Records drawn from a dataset
════════════════════

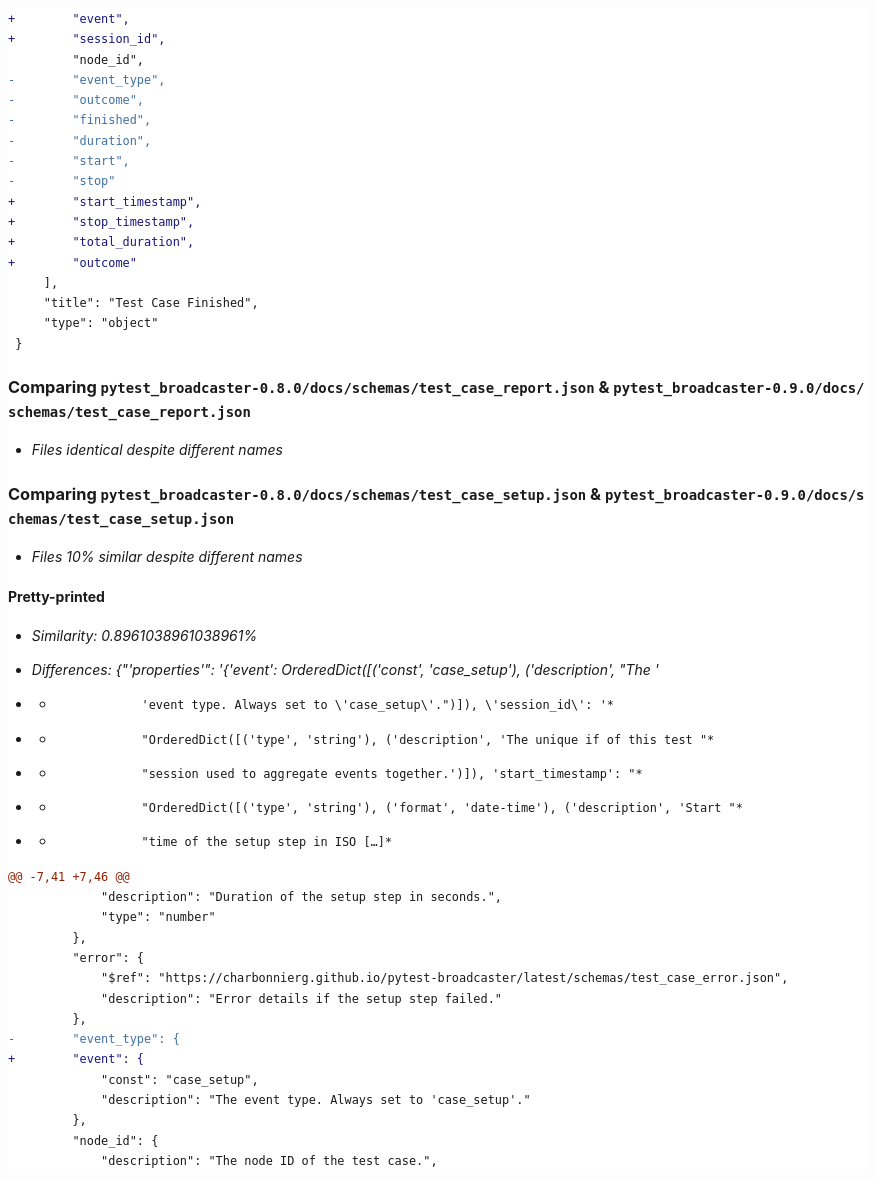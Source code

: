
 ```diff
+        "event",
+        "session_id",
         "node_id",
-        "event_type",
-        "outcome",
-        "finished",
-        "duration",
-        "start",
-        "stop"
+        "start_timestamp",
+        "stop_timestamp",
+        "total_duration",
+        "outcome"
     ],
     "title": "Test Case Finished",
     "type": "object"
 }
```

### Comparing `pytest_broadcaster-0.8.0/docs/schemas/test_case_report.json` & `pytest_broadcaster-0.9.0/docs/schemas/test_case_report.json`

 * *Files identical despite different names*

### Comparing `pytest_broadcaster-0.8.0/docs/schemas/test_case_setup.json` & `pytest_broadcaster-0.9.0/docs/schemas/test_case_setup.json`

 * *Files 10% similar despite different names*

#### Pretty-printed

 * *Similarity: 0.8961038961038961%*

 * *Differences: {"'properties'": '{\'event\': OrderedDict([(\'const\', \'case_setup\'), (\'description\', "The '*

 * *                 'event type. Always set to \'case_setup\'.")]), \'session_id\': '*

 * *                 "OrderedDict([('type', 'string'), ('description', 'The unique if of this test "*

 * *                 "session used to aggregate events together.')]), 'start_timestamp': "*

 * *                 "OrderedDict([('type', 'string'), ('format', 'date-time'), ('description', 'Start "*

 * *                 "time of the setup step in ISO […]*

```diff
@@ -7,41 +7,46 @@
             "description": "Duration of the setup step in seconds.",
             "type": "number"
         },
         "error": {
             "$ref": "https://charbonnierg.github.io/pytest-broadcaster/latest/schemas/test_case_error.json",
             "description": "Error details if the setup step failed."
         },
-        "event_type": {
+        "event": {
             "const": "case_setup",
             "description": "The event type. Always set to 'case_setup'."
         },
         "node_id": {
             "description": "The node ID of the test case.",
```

════════════════════

[EXERCISE DIRECTIONS] Copy out each record shown above without alteration, skipping any picture.

[WRITTEN SOLUTION]
Source code

:
 ```diff
+        "event",
+        "session_id",
         "node_id",
-        "event_type",
-        "outcome",
-        "finished",
-        "duration",
-        "start",
-        "stop"
+        "start_timestamp",
+        "stop_timestamp",
+        "total_duration",
+        "outcome"
     ],
     "title": "Test Case Finished",
     "type": "object"
 }
```

### Comparing `pytest_broadcaster-0.8.0/docs/schemas/test_case_report.json` & `pytest_broadcaster-0.9.0/docs/schemas/test_case_report.json`

 * *Files identical despite different names*

### Comparing `pytest_broadcaster-0.8.0/docs/schemas/test_case_setup.json` & `pytest_broadcaster-0.9.0/docs/schemas/test_case_setup.json`

 * *Files 10% similar despite different names*

#### Pretty-printed

 * *Similarity: 0.8961038961038961%*

 * *Differences: {"'properties'": '{\'event\': OrderedDict([(\'const\', \'case_setup\'), (\'description\', "The '*

 * *                 'event type. Always set to \'case_setup\'.")]), \'session_id\': '*

 * *                 "OrderedDict([('type', 'string'), ('description', 'The unique if of this test "*

 * *                 "session used to aggregate events together.')]), 'start_timestamp': "*

 * *                 "OrderedDict([('type', 'string'), ('format', 'date-time'), ('description', 'Start "*

 * *                 "time of the setup step in ISO […]*

```diff
@@ -7,41 +7,46 @@
             "description": "Duration of the setup step in seconds.",
             "type": "number"
         },
         "error": {
             "$ref": "https://charbonnierg.github.io/pytest-broadcaster/latest/schemas/test_case_error.json",
             "description": "Error details if the setup step failed."
         },
-        "event_type": {
+        "event": {
             "const": "case_setup",
             "description": "The event type. Always set to 'case_setup'."
         },
         "node_id": {
             "description": "The node ID of the test case.",
```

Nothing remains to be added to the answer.